Simply clean the affected item with hot soapy water, then place in a dryer at a temperature of no less than 45 °C (113 °F) for over one hour. If the item can not be washed (such as shoes), simply place them in the tumble dryer. This will kill the bed bugs and their eggs, while also helping to remove any residual shed skin and fecal matter.
In cases where the item is too large for washing, or can’t be placed in a tumble dryer, steam cleaning is a great solution.
For mattresses, you can use a combination of a stiff brush to scrub the seams, followed by a thorough vacuuming of the surrounding area the to remove bedbugs and their eggs. And after vacuuming, you have to place the vacuum cleaner bag in a plastic bag and place in garbage bin outdoors.

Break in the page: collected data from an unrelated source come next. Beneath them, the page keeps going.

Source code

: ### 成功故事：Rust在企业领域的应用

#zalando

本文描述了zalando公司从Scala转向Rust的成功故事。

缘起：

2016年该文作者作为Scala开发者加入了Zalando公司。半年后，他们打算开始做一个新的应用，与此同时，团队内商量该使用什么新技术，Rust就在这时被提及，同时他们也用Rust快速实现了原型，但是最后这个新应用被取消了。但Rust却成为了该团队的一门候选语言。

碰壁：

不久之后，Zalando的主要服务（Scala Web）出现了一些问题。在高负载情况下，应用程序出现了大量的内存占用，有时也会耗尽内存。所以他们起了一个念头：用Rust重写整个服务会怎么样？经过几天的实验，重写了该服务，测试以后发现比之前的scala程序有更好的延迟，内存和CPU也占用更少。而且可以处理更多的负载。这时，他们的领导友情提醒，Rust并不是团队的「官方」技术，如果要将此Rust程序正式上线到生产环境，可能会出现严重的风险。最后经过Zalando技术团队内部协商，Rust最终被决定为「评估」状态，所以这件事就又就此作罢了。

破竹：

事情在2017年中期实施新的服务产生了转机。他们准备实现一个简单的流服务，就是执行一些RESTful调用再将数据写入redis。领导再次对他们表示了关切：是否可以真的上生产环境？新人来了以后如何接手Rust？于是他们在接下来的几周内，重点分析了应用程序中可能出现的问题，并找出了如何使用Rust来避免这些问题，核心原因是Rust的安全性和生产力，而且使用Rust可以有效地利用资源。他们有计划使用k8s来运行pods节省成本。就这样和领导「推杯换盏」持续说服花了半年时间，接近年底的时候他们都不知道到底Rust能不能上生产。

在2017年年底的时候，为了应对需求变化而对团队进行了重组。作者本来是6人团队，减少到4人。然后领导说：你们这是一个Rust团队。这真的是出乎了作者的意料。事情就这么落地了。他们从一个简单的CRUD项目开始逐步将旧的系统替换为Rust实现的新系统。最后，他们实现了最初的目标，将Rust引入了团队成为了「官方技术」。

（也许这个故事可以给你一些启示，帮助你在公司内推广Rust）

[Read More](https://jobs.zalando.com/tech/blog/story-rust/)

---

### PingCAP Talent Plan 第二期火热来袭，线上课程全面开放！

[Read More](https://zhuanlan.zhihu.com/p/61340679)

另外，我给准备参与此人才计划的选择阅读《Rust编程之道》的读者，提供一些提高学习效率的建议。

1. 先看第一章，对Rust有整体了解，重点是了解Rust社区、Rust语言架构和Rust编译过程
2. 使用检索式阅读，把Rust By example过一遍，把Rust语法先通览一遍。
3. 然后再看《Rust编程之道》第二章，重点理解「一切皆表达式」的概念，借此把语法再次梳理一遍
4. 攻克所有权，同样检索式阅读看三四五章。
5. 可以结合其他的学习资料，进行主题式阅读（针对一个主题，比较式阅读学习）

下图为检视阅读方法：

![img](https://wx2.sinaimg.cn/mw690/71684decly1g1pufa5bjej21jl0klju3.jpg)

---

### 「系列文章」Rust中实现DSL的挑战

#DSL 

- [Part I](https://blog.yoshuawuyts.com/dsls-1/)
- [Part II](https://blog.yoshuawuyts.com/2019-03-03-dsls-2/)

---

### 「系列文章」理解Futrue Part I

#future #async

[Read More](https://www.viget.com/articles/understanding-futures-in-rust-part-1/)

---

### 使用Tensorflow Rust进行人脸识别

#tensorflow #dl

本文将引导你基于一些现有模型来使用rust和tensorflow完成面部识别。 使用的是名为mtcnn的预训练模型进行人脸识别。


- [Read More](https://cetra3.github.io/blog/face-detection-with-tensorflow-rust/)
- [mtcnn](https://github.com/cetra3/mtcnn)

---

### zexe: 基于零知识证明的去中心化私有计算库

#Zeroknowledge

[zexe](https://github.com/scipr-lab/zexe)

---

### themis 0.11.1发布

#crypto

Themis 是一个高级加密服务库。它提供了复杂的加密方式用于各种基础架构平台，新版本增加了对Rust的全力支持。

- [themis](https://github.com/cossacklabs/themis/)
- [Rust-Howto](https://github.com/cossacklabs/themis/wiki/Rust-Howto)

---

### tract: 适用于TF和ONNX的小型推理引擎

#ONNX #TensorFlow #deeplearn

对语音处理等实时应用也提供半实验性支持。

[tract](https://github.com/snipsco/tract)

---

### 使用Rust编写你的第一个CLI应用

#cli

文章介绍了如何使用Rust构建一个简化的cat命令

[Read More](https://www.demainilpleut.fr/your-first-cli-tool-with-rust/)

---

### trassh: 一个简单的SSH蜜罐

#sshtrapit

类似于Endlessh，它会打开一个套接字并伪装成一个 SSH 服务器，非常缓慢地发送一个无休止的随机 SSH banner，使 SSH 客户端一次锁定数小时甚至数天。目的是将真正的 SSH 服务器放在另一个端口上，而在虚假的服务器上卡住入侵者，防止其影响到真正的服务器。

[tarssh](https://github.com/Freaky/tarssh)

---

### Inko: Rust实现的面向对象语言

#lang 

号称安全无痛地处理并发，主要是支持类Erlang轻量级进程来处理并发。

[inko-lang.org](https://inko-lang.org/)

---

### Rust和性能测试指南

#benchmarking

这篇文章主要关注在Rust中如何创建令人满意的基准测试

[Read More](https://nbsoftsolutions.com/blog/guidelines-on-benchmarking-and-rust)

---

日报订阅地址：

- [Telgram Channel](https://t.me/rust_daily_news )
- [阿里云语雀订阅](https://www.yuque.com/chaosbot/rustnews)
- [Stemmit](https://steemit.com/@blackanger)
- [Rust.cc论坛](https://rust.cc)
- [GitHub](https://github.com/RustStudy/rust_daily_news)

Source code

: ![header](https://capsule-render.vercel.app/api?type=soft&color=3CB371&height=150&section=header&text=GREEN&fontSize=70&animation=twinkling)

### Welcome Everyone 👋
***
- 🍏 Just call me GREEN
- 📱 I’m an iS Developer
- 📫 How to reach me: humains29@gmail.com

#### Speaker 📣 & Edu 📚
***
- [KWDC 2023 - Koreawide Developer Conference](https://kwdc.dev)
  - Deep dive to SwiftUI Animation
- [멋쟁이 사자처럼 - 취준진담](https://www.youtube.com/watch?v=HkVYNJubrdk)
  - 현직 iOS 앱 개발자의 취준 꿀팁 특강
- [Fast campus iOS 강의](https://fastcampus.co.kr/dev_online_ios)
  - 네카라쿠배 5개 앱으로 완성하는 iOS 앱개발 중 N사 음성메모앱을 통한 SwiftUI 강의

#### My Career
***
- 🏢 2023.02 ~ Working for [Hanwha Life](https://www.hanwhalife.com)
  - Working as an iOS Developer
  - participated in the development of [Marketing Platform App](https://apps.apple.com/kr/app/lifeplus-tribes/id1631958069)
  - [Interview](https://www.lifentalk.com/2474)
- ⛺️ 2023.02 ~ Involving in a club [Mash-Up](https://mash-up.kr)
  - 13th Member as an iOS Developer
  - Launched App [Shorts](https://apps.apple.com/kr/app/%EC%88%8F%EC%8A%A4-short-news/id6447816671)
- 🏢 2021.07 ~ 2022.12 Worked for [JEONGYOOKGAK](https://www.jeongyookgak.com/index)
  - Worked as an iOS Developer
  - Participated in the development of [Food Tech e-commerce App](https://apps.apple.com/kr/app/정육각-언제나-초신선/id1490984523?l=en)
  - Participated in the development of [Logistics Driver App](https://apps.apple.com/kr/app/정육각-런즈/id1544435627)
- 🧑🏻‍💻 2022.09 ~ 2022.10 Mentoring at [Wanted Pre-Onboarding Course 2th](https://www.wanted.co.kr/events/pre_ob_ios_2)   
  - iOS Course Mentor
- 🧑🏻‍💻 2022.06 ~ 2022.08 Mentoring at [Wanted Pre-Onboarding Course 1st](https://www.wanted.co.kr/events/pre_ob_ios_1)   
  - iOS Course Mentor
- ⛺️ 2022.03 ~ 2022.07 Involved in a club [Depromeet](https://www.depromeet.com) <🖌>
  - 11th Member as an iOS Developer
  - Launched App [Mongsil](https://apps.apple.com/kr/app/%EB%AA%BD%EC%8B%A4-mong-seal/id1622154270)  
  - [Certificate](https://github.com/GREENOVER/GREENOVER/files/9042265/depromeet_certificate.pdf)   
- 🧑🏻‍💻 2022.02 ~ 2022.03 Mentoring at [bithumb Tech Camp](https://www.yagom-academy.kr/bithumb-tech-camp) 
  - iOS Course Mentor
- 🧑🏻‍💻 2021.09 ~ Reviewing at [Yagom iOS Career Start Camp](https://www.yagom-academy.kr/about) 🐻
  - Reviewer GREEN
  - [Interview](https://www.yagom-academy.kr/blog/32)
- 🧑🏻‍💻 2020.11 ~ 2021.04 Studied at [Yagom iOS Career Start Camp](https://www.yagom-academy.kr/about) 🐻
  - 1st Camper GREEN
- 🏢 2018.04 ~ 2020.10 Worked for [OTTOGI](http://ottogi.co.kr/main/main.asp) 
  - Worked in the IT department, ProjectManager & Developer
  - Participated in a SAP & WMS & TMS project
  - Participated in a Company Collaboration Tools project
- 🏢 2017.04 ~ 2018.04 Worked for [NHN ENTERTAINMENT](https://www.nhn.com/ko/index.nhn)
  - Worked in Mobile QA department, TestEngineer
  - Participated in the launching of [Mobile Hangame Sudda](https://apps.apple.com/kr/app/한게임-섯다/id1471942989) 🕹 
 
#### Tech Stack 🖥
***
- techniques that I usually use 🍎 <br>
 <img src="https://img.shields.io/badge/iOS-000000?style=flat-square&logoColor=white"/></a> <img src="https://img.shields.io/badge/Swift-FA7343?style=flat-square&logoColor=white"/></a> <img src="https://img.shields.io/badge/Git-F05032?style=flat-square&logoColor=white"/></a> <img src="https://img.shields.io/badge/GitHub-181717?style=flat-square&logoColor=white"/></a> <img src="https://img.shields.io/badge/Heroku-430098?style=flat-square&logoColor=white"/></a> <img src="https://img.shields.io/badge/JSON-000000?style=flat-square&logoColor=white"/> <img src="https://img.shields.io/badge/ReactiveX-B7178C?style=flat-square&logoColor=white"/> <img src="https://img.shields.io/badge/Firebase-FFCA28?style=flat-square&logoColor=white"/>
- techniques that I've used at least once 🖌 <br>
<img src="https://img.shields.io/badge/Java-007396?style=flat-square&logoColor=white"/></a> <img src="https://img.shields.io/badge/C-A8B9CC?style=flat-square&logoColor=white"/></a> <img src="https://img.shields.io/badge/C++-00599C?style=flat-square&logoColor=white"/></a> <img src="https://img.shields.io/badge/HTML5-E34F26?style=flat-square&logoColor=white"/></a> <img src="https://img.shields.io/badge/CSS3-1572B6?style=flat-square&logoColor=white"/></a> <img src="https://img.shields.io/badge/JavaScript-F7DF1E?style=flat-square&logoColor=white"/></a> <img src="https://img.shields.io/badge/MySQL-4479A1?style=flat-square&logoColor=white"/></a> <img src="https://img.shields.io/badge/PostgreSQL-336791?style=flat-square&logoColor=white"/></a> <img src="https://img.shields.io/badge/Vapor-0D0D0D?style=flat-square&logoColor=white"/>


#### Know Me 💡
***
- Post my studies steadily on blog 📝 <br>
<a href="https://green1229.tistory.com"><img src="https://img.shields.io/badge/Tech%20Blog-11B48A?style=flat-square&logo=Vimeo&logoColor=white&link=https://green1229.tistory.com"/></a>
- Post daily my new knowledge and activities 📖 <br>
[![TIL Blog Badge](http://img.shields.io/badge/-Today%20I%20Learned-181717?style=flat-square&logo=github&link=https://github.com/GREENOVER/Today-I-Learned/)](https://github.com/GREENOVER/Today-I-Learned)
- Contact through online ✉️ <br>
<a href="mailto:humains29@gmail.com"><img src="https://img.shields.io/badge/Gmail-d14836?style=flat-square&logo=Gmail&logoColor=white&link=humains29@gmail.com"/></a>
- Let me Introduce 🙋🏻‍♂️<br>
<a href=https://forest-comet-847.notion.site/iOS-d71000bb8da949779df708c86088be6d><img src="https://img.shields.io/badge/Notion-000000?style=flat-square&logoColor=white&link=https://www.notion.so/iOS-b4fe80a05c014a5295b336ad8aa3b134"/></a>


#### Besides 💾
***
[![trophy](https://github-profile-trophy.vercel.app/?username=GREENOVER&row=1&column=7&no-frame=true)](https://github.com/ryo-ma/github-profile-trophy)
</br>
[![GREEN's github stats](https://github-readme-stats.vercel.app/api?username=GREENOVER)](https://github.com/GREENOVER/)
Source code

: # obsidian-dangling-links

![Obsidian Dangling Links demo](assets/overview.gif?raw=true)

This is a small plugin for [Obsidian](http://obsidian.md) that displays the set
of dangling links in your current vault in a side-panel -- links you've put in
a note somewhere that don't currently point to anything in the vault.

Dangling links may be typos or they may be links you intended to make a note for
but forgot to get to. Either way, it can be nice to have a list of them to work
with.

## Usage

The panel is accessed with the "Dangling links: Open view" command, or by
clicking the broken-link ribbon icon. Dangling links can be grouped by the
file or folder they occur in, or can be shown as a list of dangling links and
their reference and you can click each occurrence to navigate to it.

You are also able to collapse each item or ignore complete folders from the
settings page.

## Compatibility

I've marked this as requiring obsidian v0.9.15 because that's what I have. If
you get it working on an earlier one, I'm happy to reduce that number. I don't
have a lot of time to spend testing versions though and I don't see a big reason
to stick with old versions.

Alternatively, if you are staying in a cold climate, you can place the affected items in a large plastic bag, or seal them using plastic wrap, then place them outdoors. Two hours of exposure of temperatures under −17 °C (1 °F) kills bedbugs.
But this isn’t always the best method – for a start you need to be living somewhere hella cold.
Plus, it can be hard to explain to the neighbours why you’re giving your belonging the Dexter treatment.
Keeping it clean
Prevention is better than cure – and with bed bugs, the cure is difficult at best.
When moving around, check the beds. Examine the mattresses, the sheets, and any standing fixtures. Look for darkish stains, eggs, shed skins – and of course signs of the bugs themselves.
And tidy up as you go! Bed bugs can move from room to room on their own. But if you leave enough stuff lying around, it makes it easy for them to hitch a ride with you. So keep your bag zipped and your clothing off the floor.
Plus, if you hear of any occurrences in a place where you are staying, tell the staff! And.. and move! And… like, clean the crap out of your bag!